Rare diseases collectively affect millions of people in the United States and hundreds of millions of patients worldwide. However, each of the estimated 7,000 to 10,000 of these diseases has a relatively small patient population, so scientists struggle to attract sufficient funding for therapeutic research and development, even when the hoped-for therapeutics could be lifesaving. Fortunately, several women pioneers currently champion this cause.
Researcher Behnaz Akbari personally lives with several of these diseases. She possesses a deep commitment to advancing the rare disease community and has authored prior AWIS articles on this topic. In May, a student-led organization that she founded—the Purdue University student chapter of NORD—received a $1,155 award from Purdue’s Graduate Student Government. Akbari’s unique perspective as both a patient and a scientist fuels her dedication to designing impactful projects aimed at improving the lives of those affected by rare conditions.
Karin Hehenberger, MD, PhD, is Chief Medical Officer of Patient Care America and President of Lyfebulb, an innovation accelerator she founded to focus on patient-centered approaches to chronic diseases, including rare ones.
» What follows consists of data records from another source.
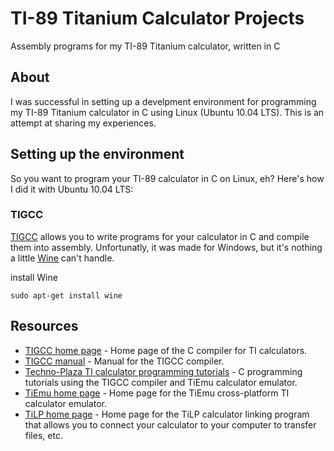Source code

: # TI-89 Titanium Calculator Projects

Assembly programs for my TI-89 Titanium calculator, written in C

## About

I was successful in setting up a develpment environment for programming my TI-89 Titanium calculator in C using Linux (Ubuntu 10.04 LTS). This is an attempt at sharing my experiences.

## Setting up the environment

So you want to program your TI-89 calculator in C on Linux, eh? Here's how I did it with Ubuntu 10.04 LTS:

### TIGCC

[TIGCC](http://tigcc.ticalc.org) allows you to write programs for your calculator in C and compile them into assembly. Unfortunatly, it was made for Windows, but it's nothing a little [Wine](http://www.winehq.org/) can't handle.

install Wine
    
    sudo apt-get install wine

## Resources

 * [TIGCC home page](http://tigcc.ticalc.org/) - Home page of the C compiler for TI calculators.
 * [TIGCC manual](http://tigcc.ticalc.org/manual.html) - Manual for the TIGCC compiler.
 * [Techno-Plaza TI calculator programming tutorials](http://www.technoplaza.net/programming/) - C programming tutorials using the TIGCC compiler and TiEmu calculator emulator.
 * [TiEmu home page](http://lpg.ticalc.org/prj_tiemu/) - Home page for the TiEmu cross-platform TI calculator emulator.
 * [TiLP home page](http://lpg.ticalc.org/prj_tilp) - Home page for the TiLP calculator linking program that allows you to connect your calculator to your computer to transfer files, etc.
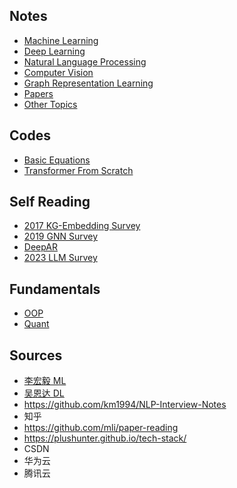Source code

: ## Notes

- [Machine Learning](machine_learning.md)
- [Deep Learning](deep_learning.md)
- [Natural Language Processing](natural_language_processing.md)
- [Computer Vision](computer_vision.md)
- [Graph Representation Learning](graph_representation_learning.md)
- [Papers](papers.md)
- [Other Topics](others.md)

## Codes

- [Basic Equations](basic_equations.py)
- [Transformer From Scratch](transformer.py)

## Self Reading

- [2017 KG-Embedding Survey](2017_kge_survey.md)
- [2019 GNN Survey](2019_GNN_survey.md)
- [DeepAR](DeepAR.md)
- [2023 LLM Survey](2023_LLM_survey.md)

## Fundamentals

- [OOP](fundamentals.md)
- [Quant](quant.md)

## Sources

- [李宏毅 ML](https://www.bilibili.com/video/BV1Wv411h7kN)
- [吴恩达 DL](https://www.bilibili.com/video/BV1FT4y1E74V)
- https://github.com/km1994/NLP-Interview-Notes
- 知乎
- https://github.com/mli/paper-reading
- https://plushunter.github.io/tech-stack/
- CSDN
- 华为云
- 腾讯云
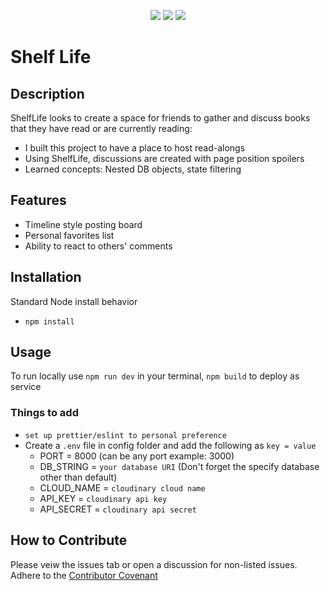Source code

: <p align="center">
<img src="https://img.shields.io/github/issues/dissurender/shelf-life-backend"> <img src="https://img.shields.io/github/license/dissurender/shelf-life-backend"> <img src="https://img.shields.io/github/languages/top/dissurender/shelf-life-backend">
</p>

# Shelf Life

## Description

ShelfLife looks to create a space for friends to gather and discuss books that they have read or are currently reading:

- I built this project to have a place to host read-alongs
- Using ShelfLife, discussions are created with page position spoilers
- Learned concepts: Nested DB objects, state filtering

<!-- ## Table of Contents

- [Installation](#installation)
- [Usage](#usage)
- [Contribute](#how-to-contribute) -->

## Features

* Timeline style posting board
* Personal favorites list
* Ability to react to others' comments

## Installation

Standard Node install behavior

* `npm install`

## Usage

To run locally use `npm run dev` in your terminal, `npm build` to deploy as service

### Things to add

- `set up prettier/eslint to personal preference`
- Create a `.env` file in config folder and add the following as `key = value`
  - PORT = 8000 (can be any port example: 3000)
  - DB_STRING = `your database URI` (Don't forget the specify database other than default)
  - CLOUD_NAME = `cloudinary cloud name`
  - API_KEY = `cloudinary api key`
  - API_SECRET = `cloudinary api secret`

## How to Contribute

Please veiw the issues tab or open a discussion for non-listed issues.
Adhere to the [Contributor Covenant](https://www.contributor-covenant.org/)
As a type 1 diabetic and organ transplant recipient, she has unique insights into the isolation and other challenges that rare disease patients face. She passionately aims to leverage emerging technologies such as AI, gene editing, and quantum computing to advance rare disease research.
Sharon Terry, a pioneering advocate in rare disease research, began her journey after her children received diagnoses for a rare genetic condition. As CEO of Genetic Alliance, she works to advance rare disease research through community-driven approaches.
Carrie Wolinetz, whose daughter was born with Smith-Lemli-Opitz syndrome—a disease that prevents the body from making enough cholesterol to grow properly— works as a science policy professional. Wolinetz, a former AWIS board member, demonstrates a deeply personal commitment to biomedical advocacy, particularly in the field of rare disease research, as she advocates for families like her own.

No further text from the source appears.